The parallels with the Scottish play are obvious: McKay presents Lynne (Amy Adams, memorable as always) as the ideological force behind the man, her husband's private coach in every step he takes on the way to becoming a virtual co-president and perhaps the most powerful man on the planet.
But while Macbeth becomes wracked with guilt and paranoia, "Vice" chronicles a man with no guilt or doubt whatsoever, and that matter-of-fact certainty of purpose was indeed one of the reasons he was able to climb so fast, McKay argues: He simply saw opportunities and took them.
The weakness here, though, is that we never get a sense of what truly drives Cheney the man. The shiny bells and whistles that McKay employs — because, well, he's good at it — detract from our ability to get to know his subject. Is McKay's Cheney merely an opportunist, or is he fueled by a deeper purpose, and how? It's not totally clear.
Although Cheney fans will likely not find much to appreciate here, that doesn't mean you need be a committed liberal to enjoy "Vice." You can simply be an admirer of committed acting, the sort that Bale specializes in.
Yes, the actor famously gained a lot of weight, and mastered that way Cheney speaks from the side of his mouth. (There's also amazing makeup work here.) Alone, these would be gimmicks, but Bale also disappears so deeply into his balding, portly, pasty character that for long minutes you forget it's him.
As for Adams, her Lynne is bright, witty and gritty, a woman one imagines might have become a top politician herself had she been born a few decades later. Sam Rockwell has less screen time, but delivers a hilarious impression of George W. Bush, all folksy and jokesy. "Wanna jump on board?" he asks Cheney about the VP job. "Let's go, c'mon now!" Is it fair to portray Bush as such a man-child, motivated by pleasing his father, and so uninvolved in decisions? Perhaps not, but Rockwell is sure entertaining.

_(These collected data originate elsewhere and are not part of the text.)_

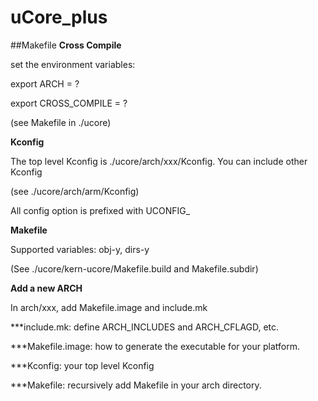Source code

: uCore_plus
==========

##Makefile
**Cross Compile**

set the environment variables:

export ARCH = ?

export CROSS\_COMPILE = ?

(see Makefile in ./ucore)

**Kconfig**

The top level Kconfig is ./ucore/arch/xxx/Kconfig. You can include other Kconfig

  (see ./ucore/arch/arm/Kconfig)

  All config option is prefixed with UCONFIG_

**Makefile**

Supported variables:  obj-y, dirs-y

(See ./ucore/kern-ucore/Makefile.build and Makefile.subdir)

**Add a new ARCH**

In arch/xxx, add Makefile.image and include.mk

***include.mk: define ARCH_INCLUDES and ARCH_CFLAGD, etc.

***Makefile.image: how to generate the executable for your platform.

***Kconfig: your top level Kconfig

***Makefile: recursively add Makefile in your arch directory.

We first meet Cheney in 1963, staggering blind drunk from a car during a traffic stop. Fast forward to 9/11, and he's the guy taking charge of the nation's response, with Bush nowhere in sight. How did we get from A to B, McKay is asking?
Well, partly because of Lynne. Early on she confronts Dick, who's bombed out of Yale. "Can you change, or am I wasting my goddamned time?" she asks.
Dick does change. At a congressional internship program in 1968, he takes a shine to future ally Donald Rumsfeld (a wisecracking Steve Carell.) Cheney is so green he doesn't even know what party to join; he simply asks what party Rumsfeld's in.
Yet he rises up the ranks, through the Nixon and Ford administrations, eventually becoming chief of staff. He serves six terms in Congress, becomes secretary of defense under Bush senior, then enters the corporate world as CEO of Halliburton.
And then we're done, right? In McKay's cleverest moment — we won't spoil the surprise — he shows us that this is how it could have ended, comfortably for all. But then the phone rings. It's Bush junior.
"Vice" is frenetic and fun, flippant and frustrating (to stick with one letter of the alphabet). Is it, um, factual? Well, McKay has based his research on some important books by journalists like Ron Suskind, Barton Gellman and Jane Mayer. But he also surely injects plenty of his own analysis, and unless you're an expert, you may not know where the hypothesizing begins.
The best advice? Come for the politics, but stay for the performances. They'll make it worth your while.
"Vice," an Annapurna Pictures release, is rated R by the Motion Picture Association of America "for language and some violent images." Running time: 132 minutes. Two and a half stars out of four.